『何故だ! シュクリよ、一体何処へ行こうという!? 戻れっ、戻らぬのなら……せめて動きを止めよ!!』

 上空の赤黒い煙は、焦燥を隠せぬように右往左往していた。

(ね、エルム。シュクリは何処へ向かってるの?)

 サリファ同様行き先を知らないあたしも、さすがにエルムに問い(ただ)した。シュクリにはちゃんとした目的地があるのだろうか?

(うん、アタシの知らない国にあるのだけど、リトスがウェスティと一緒に訪れたことのある島だって。そこにもシュクリみたいに大きな山があって、火口の中はガスが沢山充満していて……ウェスティは二十年前にそこへ火を放ったの。ガスに引火した山の中は、それからずーっと燃えてるんだって!)(註1)
(うん!?)

 それって……何処かで聞いたことのある話だった。えぇと、何処だったろう何だったろう……あー頑張ってよ、あたしの脳ミソ! これだからママにもヴェルまで宿題持たされる羽目になるんだってば! ……ん? 宿題!? そうだ……宿題!!

(あたし、それ知ってる! 『悪魔の口(インターデビル)』って呼ばれている無人島の火山だ。

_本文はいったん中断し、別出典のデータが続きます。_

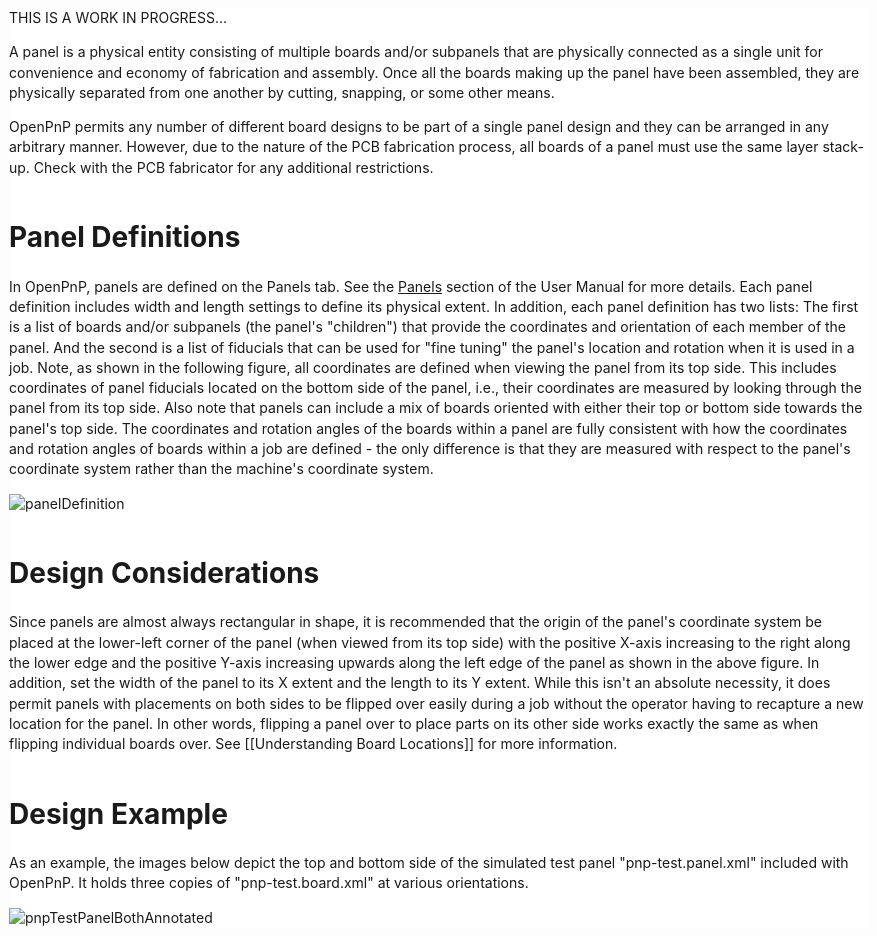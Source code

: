 THIS IS A WORK IN PROGRESS...

A panel is a physical entity consisting of multiple boards and/or subpanels that are physically connected as a single unit for convenience and economy of fabrication and assembly. Once all the boards making up the panel have been assembled, they are physically separated from one another by cutting, snapping, or some other means.

OpenPnP permits any number of different board designs to be part of a single panel design and they can be arranged in any arbitrary manner. However, due to the nature of the PCB fabrication process, all boards of a panel must use the same layer stack-up. Check with the PCB fabricator for any additional restrictions.

# Panel Definitions

In OpenPnP, panels are defined on the Panels tab. See the [Panels](https://github.com/openpnp/openpnp/wiki/User-Manual#panels) section of the User Manual for more details. Each panel definition includes width and length settings to define its physical extent. In addition, each panel definition has two lists: The first is a list of boards and/or subpanels (the panel's "children") that provide the coordinates and orientation of each member of the panel. And the second is a list of fiducials that can be used for "fine tuning" the panel's location and rotation when it is used in a job. Note, as shown in the following figure, all coordinates are defined when viewing the panel from its top side. This includes coordinates of panel fiducials located on the bottom side of the panel, i.e., their coordinates are measured by looking through the panel from its top side. Also note that panels can include a mix of boards oriented with either their top or bottom side towards the panel's top side. The coordinates and rotation angles of the boards within a panel are fully consistent with how the coordinates and rotation angles of boards within a job are defined - the only difference is that they are measured with respect to the panel's coordinate system rather than the machine's coordinate system.

<img width="920" alt="panelDefinition" src="https://github.com/openpnp/openpnp/assets/50550971/ba3032a7-f18e-419c-867b-041cbe04f853">&nbsp;  

# Design Considerations

Since panels are almost always rectangular in shape, it is recommended that the origin of the panel's coordinate system be placed at the lower-left corner of the panel (when viewed from its top side) with the positive X-axis increasing to the right along the lower edge and the positive Y-axis increasing upwards along the left edge of the panel as shown in the above figure. In addition, set the width of the panel to its X extent and the length to its Y extent.  While this isn't an absolute necessity, it does permit panels with placements on both sides to be flipped over easily during a job without the operator having to recapture a new location for the panel. In other words, flipping a panel over to place parts on its other side works exactly the same as when flipping individual boards over. See [[Understanding Board Locations]] for more information.

# Design Example

As an example, the images below depict the top and bottom side of the simulated test panel "pnp-test.panel.xml" included with OpenPnP. It holds three copies of "pnp-test.board.xml" at various orientations.

<img width="882" alt="pnpTestPanelBothAnnotated" src="https://github.com/openpnp/openpnp/assets/50550971/791d841e-9872-4d0c-b817-7d8bcbcf0e78">&nbsp;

確かに教科書には二十年前から急に燃え出して、今でも燃え続けてるって書いてあった。でも……まさかウェスティがその火を点けたなんて!!)
(リルヴィのママは気付かなかったみたいだけど、二十年前にウェスティはリルヴィのお家からその島まで『糸』を張ったのだって。今シュクリはその『(みち)』を辿ってるの。だからその内火口の上に着くよ。そして辿り着いたら……アタシ達の出番)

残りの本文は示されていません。